■ **EXERCISE**: In your copy of the data, include no pictures and alter nothing else.

Saved data entries

——

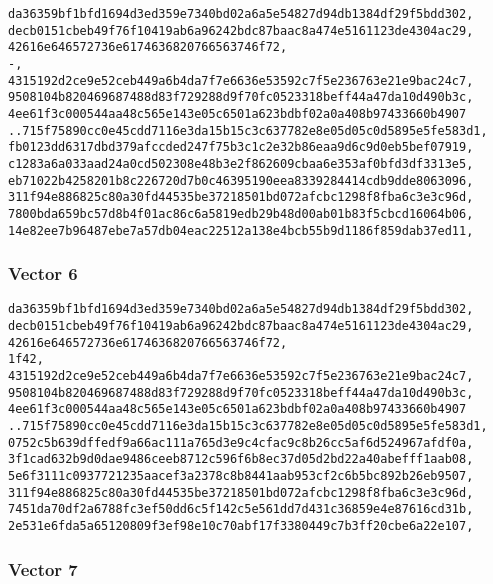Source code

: \documentclass[
]{article}
\begin{document}
\begin{verbatim}
da36359bf1bfd1694d3ed359e7340bd02a6a5e54827d94db1384df29f5bdd302,
decb0151cbeb49f76f10419ab6a96242bdc87baac8a474e5161123de4304ac29,
42616e646572736e6174636820766563746f72,
-,
4315192d2ce9e52ceb449a6b4da7f7e6636e53592c7f5e236763e21e9bac24c7,
9508104b820469687488d83f729288d9f70fc0523318beff44a47da10d490b3c,
4ee61f3c000544aa48c565e143e05c6501a623bdbf02a0a408b97433660b4907
..715f75890cc0e45cdd7116e3da15b15c3c637782e8e05d05c0d5895e5fe583d1,
fb0123dd6317dbd379afccded247f75b3c1c2e32b86eaa9d6c9d0eb5bef07919,
c1283a6a033aad24a0cd502308e48b3e2f862609cbaa6e353af0bfd3df3313e5,
eb71022b4258201b8c226720d7b0c46395190eea8339284414cdb9dde8063096,
311f94e886825c80a30fd44535be37218501bd072afcbc1298f8fba6c3e3c96d,
7800bda659bc57d8b4f01ac86c6a5819edb29b48d00ab01b83f5cbcd16064b06,
14e82ee7b96487ebe7a57db04eac22512a138e4bcb55b9d1186f859dab37ed11,
\end{verbatim}

\hypertarget{vector-6-1}{%
\subsubsection{Vector 6}\label{vector-6-1}}

\begin{verbatim}
da36359bf1bfd1694d3ed359e7340bd02a6a5e54827d94db1384df29f5bdd302,
decb0151cbeb49f76f10419ab6a96242bdc87baac8a474e5161123de4304ac29,
42616e646572736e6174636820766563746f72,
1f42,
4315192d2ce9e52ceb449a6b4da7f7e6636e53592c7f5e236763e21e9bac24c7,
9508104b820469687488d83f729288d9f70fc0523318beff44a47da10d490b3c,
4ee61f3c000544aa48c565e143e05c6501a623bdbf02a0a408b97433660b4907
..715f75890cc0e45cdd7116e3da15b15c3c637782e8e05d05c0d5895e5fe583d1,
0752c5b639dffedf9a66ac111a765d3e9c4cfac9c8b26cc5af6d524967afdf0a,
3f1cad632b9d0dae9486ceeb8712c596f6b8ec37d05d2bd22a40abefff1aab08,
5e6f3111c0937721235aacef3a2378c8b8441aab953cf2c6b5bc892b26eb9507,
311f94e886825c80a30fd44535be37218501bd072afcbc1298f8fba6c3e3c96d,
7451da70df2a6788fc3ef50dd6c5f142c5e561dd7d431c36859e4e87616cd31b,
2e531e6fda5a65120809f3ef98e10c70abf17f3380449c7b3ff20cbe6a22e107,
\end{verbatim}

\hypertarget{vector-7-1}{%
\subsubsection{Vector 7}\label{vector-7-1}}
\end{document}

——

■ **THE ANSWER**:
Source code

: \documentclass[
]{article}
\begin{document}
\begin{verbatim}
da36359bf1bfd1694d3ed359e7340bd02a6a5e54827d94db1384df29f5bdd302,
decb0151cbeb49f76f10419ab6a96242bdc87baac8a474e5161123de4304ac29,
42616e646572736e6174636820766563746f72,
-,
4315192d2ce9e52ceb449a6b4da7f7e6636e53592c7f5e236763e21e9bac24c7,
9508104b820469687488d83f729288d9f70fc0523318beff44a47da10d490b3c,
4ee61f3c000544aa48c565e143e05c6501a623bdbf02a0a408b97433660b4907
..715f75890cc0e45cdd7116e3da15b15c3c637782e8e05d05c0d5895e5fe583d1,
fb0123dd6317dbd379afccded247f75b3c1c2e32b86eaa9d6c9d0eb5bef07919,
c1283a6a033aad24a0cd502308e48b3e2f862609cbaa6e353af0bfd3df3313e5,
eb71022b4258201b8c226720d7b0c46395190eea8339284414cdb9dde8063096,
311f94e886825c80a30fd44535be37218501bd072afcbc1298f8fba6c3e3c96d,
7800bda659bc57d8b4f01ac86c6a5819edb29b48d00ab01b83f5cbcd16064b06,
14e82ee7b96487ebe7a57db04eac22512a138e4bcb55b9d1186f859dab37ed11,
\end{verbatim}

\hypertarget{vector-6-1}{%
\subsubsection{Vector 6}\label{vector-6-1}}

\begin{verbatim}
da36359bf1bfd1694d3ed359e7340bd02a6a5e54827d94db1384df29f5bdd302,
decb0151cbeb49f76f10419ab6a96242bdc87baac8a474e5161123de4304ac29,
42616e646572736e6174636820766563746f72,
1f42,
4315192d2ce9e52ceb449a6b4da7f7e6636e53592c7f5e236763e21e9bac24c7,
9508104b820469687488d83f729288d9f70fc0523318beff44a47da10d490b3c,
4ee61f3c000544aa48c565e143e05c6501a623bdbf02a0a408b97433660b4907
..715f75890cc0e45cdd7116e3da15b15c3c637782e8e05d05c0d5895e5fe583d1,
0752c5b639dffedf9a66ac111a765d3e9c4cfac9c8b26cc5af6d524967afdf0a,
3f1cad632b9d0dae9486ceeb8712c596f6b8ec37d05d2bd22a40abefff1aab08,
5e6f3111c0937721235aacef3a2378c8b8441aab953cf2c6b5bc892b26eb9507,
311f94e886825c80a30fd44535be37218501bd072afcbc1298f8fba6c3e3c96d,
7451da70df2a6788fc3ef50dd6c5f142c5e561dd7d431c36859e4e87616cd31b,
2e531e6fda5a65120809f3ef98e10c70abf17f3380449c7b3ff20cbe6a22e107,
\end{verbatim}

\hypertarget{vector-7-1}{%
\subsubsection{Vector 7}\label{vector-7-1}}
\end{document}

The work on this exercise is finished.